Source records section start
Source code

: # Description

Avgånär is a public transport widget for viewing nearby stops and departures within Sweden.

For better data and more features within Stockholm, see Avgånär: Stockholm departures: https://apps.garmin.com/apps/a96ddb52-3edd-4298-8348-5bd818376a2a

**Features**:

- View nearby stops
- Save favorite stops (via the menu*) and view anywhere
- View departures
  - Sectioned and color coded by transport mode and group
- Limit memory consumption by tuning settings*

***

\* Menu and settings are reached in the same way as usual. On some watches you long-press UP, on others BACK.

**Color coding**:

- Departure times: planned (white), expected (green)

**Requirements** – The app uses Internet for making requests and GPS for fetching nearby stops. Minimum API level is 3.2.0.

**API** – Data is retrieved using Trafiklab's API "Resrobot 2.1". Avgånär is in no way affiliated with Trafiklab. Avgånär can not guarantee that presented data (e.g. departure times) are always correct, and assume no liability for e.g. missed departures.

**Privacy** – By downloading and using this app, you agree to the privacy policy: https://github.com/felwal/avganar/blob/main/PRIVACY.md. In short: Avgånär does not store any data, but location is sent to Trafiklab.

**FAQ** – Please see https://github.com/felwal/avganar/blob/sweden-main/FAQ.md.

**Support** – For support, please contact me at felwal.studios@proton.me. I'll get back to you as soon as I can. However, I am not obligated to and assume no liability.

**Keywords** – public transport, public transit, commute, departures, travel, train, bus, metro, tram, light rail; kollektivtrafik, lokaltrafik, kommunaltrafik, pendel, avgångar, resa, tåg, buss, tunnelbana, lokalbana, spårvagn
Source records section end
● Aim of the task
Produce a word-for-word restatement of all the records.

● Response to this task
Source code

: # Description

Avgånär is a public transport widget for viewing nearby stops and departures within Sweden.

For better data and more features within Stockholm, see Avgånär: Stockholm departures: https://apps.garmin.com/apps/a96ddb52-3edd-4298-8348-5bd818376a2a

**Features**:

- View nearby stops
- Save favorite stops (via the menu*) and view anywhere
- View departures
  - Sectioned and color coded by transport mode and group
- Limit memory consumption by tuning settings*

***

\* Menu and settings are reached in the same way as usual. On some watches you long-press UP, on others BACK.

**Color coding**:

- Departure times: planned (white), expected (green)

**Requirements** – The app uses Internet for making requests and GPS for fetching nearby stops. Minimum API level is 3.2.0.

**API** – Data is retrieved using Trafiklab's API "Resrobot 2.1". Avgånär is in no way affiliated with Trafiklab. Avgånär can not guarantee that presented data (e.g. departure times) are always correct, and assume no liability for e.g. missed departures.

**Privacy** – By downloading and using this app, you agree to the privacy policy: https://github.com/felwal/avganar/blob/main/PRIVACY.md. In short: Avgånär does not store any data, but location is sent to Trafiklab.

**FAQ** – Please see https://github.com/felwal/avganar/blob/sweden-main/FAQ.md.

**Support** – For support, please contact me at felwal.studios@proton.me. I'll get back to you as soon as I can. However, I am not obligated to and assume no liability.

**Keywords** – public transport, public transit, commute, departures, travel, train, bus, metro, tram, light rail; kollektivtrafik, lokaltrafik, kommunaltrafik, pendel, avgångar, resa, tåg, buss, tunnelbana, lokalbana, spårvagn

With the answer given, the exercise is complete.